> [Task details]:
All of the data below should be copied exactly as it stands.

*** Opening Data section ***

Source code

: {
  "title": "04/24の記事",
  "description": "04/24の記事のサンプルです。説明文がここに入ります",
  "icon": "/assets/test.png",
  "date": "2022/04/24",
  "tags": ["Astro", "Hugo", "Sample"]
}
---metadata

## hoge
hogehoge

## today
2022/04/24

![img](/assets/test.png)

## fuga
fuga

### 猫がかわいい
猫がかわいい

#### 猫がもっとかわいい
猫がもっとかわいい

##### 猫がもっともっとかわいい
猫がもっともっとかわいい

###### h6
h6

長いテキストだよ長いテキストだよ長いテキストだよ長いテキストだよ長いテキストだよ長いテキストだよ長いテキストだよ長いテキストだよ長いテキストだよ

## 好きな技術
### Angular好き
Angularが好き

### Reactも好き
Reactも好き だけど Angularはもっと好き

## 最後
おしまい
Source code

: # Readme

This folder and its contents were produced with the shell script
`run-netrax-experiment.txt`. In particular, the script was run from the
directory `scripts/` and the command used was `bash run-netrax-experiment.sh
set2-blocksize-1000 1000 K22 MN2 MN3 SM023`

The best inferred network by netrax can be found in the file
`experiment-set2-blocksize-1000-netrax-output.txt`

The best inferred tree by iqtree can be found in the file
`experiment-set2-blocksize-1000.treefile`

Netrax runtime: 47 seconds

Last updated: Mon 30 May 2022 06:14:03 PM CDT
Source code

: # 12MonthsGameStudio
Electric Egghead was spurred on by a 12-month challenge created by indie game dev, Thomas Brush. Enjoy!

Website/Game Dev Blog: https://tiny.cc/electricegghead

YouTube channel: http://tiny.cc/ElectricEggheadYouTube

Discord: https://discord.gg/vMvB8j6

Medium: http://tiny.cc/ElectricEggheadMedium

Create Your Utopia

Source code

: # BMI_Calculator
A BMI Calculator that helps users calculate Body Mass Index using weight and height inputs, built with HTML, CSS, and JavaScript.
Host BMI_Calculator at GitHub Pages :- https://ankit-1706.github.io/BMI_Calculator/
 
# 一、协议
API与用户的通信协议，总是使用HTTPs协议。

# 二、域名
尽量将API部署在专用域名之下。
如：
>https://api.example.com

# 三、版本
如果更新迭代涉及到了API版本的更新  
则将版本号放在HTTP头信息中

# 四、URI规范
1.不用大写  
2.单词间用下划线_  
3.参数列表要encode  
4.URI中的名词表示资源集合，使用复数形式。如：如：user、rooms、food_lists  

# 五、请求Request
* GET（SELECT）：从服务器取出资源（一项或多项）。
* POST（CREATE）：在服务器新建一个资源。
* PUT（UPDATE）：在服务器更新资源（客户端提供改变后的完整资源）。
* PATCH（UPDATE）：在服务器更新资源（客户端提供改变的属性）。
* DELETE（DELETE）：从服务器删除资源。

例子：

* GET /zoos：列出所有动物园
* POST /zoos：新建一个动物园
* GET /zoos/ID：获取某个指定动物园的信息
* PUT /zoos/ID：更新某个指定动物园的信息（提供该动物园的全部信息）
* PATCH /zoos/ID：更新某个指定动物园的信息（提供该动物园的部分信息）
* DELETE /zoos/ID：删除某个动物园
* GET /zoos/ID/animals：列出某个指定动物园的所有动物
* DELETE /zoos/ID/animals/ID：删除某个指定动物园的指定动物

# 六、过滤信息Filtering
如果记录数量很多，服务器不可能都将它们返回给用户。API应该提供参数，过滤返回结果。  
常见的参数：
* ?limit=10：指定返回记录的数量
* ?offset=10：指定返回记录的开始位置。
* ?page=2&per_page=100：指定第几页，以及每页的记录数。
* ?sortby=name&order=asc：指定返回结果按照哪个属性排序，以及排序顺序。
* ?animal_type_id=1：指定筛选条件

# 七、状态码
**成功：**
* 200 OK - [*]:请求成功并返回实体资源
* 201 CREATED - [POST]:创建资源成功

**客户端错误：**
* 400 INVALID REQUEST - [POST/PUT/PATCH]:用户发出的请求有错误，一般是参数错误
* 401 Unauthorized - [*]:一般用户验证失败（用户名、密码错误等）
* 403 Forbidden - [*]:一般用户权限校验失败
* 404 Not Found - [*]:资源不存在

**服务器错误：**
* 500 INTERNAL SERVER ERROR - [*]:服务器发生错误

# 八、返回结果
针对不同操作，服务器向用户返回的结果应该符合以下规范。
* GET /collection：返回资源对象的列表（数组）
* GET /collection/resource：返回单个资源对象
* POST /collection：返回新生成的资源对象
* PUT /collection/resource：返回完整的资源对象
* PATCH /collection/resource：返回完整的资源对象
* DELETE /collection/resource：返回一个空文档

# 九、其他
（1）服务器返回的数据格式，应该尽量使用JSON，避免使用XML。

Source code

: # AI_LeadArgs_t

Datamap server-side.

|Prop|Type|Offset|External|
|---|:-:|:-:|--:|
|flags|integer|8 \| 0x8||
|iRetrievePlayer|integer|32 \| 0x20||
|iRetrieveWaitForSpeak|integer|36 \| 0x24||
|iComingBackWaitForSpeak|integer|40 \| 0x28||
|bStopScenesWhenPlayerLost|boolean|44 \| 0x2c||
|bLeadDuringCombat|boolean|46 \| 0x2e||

*** Closing Data section ***

> [Solution]:
Source code

: {
  "title": "04/24の記事",
  "description": "04/24の記事のサンプルです。説明文がここに入ります",
  "icon": "/assets/test.png",
  "date": "2022/04/24",
  "tags": ["Astro", "Hugo", "Sample"]
}
---metadata

## hoge
hogehoge

## today
2022/04/24

![img](/assets/test.png)

## fuga
fuga

### 猫がかわいい
猫がかわいい

#### 猫がもっとかわいい
猫がもっとかわいい

##### 猫がもっともっとかわいい
猫がもっともっとかわいい

###### h6
h6

長いテキストだよ長いテキストだよ長いテキストだよ長いテキストだよ長いテキストだよ長いテキストだよ長いテキストだよ長いテキストだよ長いテキストだよ

## 好きな技術
### Angular好き
Angularが好き

### Reactも好き
Reactも好き だけど Angularはもっと好き

## 最後
おしまい
Source code

: # Readme

This folder and its contents were produced with the shell script
`run-netrax-experiment.txt`. In particular, the script was run from the
directory `scripts/` and the command used was `bash run-netrax-experiment.sh
set2-blocksize-1000 1000 K22 MN2 MN3 SM023`

The best inferred network by netrax can be found in the file
`experiment-set2-blocksize-1000-netrax-output.txt`

The best inferred tree by iqtree can be found in the file
`experiment-set2-blocksize-1000.treefile`

Netrax runtime: 47 seconds

Last updated: Mon 30 May 2022 06:14:03 PM CDT
Source code

: # 12MonthsGameStudio
Electric Egghead was spurred on by a 12-month challenge created by indie game dev, Thomas Brush. Enjoy!

Website/Game Dev Blog: https://tiny.cc/electricegghead

YouTube channel: http://tiny.cc/ElectricEggheadYouTube

Discord: https://discord.gg/vMvB8j6

Medium: http://tiny.cc/ElectricEggheadMedium

Create Your Utopia

Source code

: # BMI_Calculator
A BMI Calculator that helps users calculate Body Mass Index using weight and height inputs, built with HTML, CSS, and JavaScript.
Host BMI_Calculator at GitHub Pages :- https://ankit-1706.github.io/BMI_Calculator/
 
# 一、协议
API与用户的通信协议，总是使用HTTPs协议。

# 二、域名
尽量将API部署在专用域名之下。
如：
>https://api.example.com

# 三、版本
如果更新迭代涉及到了API版本的更新  
则将版本号放在HTTP头信息中

# 四、URI规范
1.不用大写  
2.单词间用下划线_  
3.参数列表要encode  
4.URI中的名词表示资源集合，使用复数形式。如：如：user、rooms、food_lists  

# 五、请求Request
* GET（SELECT）：从服务器取出资源（一项或多项）。
* POST（CREATE）：在服务器新建一个资源。
* PUT（UPDATE）：在服务器更新资源（客户端提供改变后的完整资源）。
* PATCH（UPDATE）：在服务器更新资源（客户端提供改变的属性）。
* DELETE（DELETE）：从服务器删除资源。

例子：

* GET /zoos：列出所有动物园
* POST /zoos：新建一个动物园
* GET /zoos/ID：获取某个指定动物园的信息
* PUT /zoos/ID：更新某个指定动物园的信息（提供该动物园的全部信息）
* PATCH /zoos/ID：更新某个指定动物园的信息（提供该动物园的部分信息）
* DELETE /zoos/ID：删除某个动物园
* GET /zoos/ID/animals：列出某个指定动物园的所有动物
* DELETE /zoos/ID/animals/ID：删除某个指定动物园的指定动物

# 六、过滤信息Filtering
如果记录数量很多，服务器不可能都将它们返回给用户。API应该提供参数，过滤返回结果。  
常见的参数：
* ?limit=10：指定返回记录的数量
* ?offset=10：指定返回记录的开始位置。
* ?page=2&per_page=100：指定第几页，以及每页的记录数。
* ?sortby=name&order=asc：指定返回结果按照哪个属性排序，以及排序顺序。
* ?animal_type_id=1：指定筛选条件

# 七、状态码
**成功：**
* 200 OK - [*]:请求成功并返回实体资源
* 201 CREATED - [POST]:创建资源成功

**客户端错误：**
* 400 INVALID REQUEST - [POST/PUT/PATCH]:用户发出的请求有错误，一般是参数错误
* 401 Unauthorized - [*]:一般用户验证失败（用户名、密码错误等）
* 403 Forbidden - [*]:一般用户权限校验失败
* 404 Not Found - [*]:资源不存在

**服务器错误：**
* 500 INTERNAL SERVER ERROR - [*]:服务器发生错误

# 八、返回结果
针对不同操作，服务器向用户返回的结果应该符合以下规范。
* GET /collection：返回资源对象的列表（数组）
* GET /collection/resource：返回单个资源对象
* POST /collection：返回新生成的资源对象
* PUT /collection/resource：返回完整的资源对象
* PATCH /collection/resource：返回完整的资源对象
* DELETE /collection/resource：返回一个空文档

# 九、其他
（1）服务器返回的数据格式，应该尽量使用JSON，避免使用XML。

Source code

: # AI_LeadArgs_t

Datamap server-side.

|Prop|Type|Offset|External|
|---|:-:|:-:|--:|
|flags|integer|8 \| 0x8||
|iRetrievePlayer|integer|32 \| 0x20||
|iRetrieveWaitForSpeak|integer|36 \| 0x24||
|iComingBackWaitForSpeak|integer|40 \| 0x28||
|bStopScenesWhenPlayerLost|boolean|44 \| 0x2c||
|bLeadDuringCombat|boolean|46 \| 0x2e||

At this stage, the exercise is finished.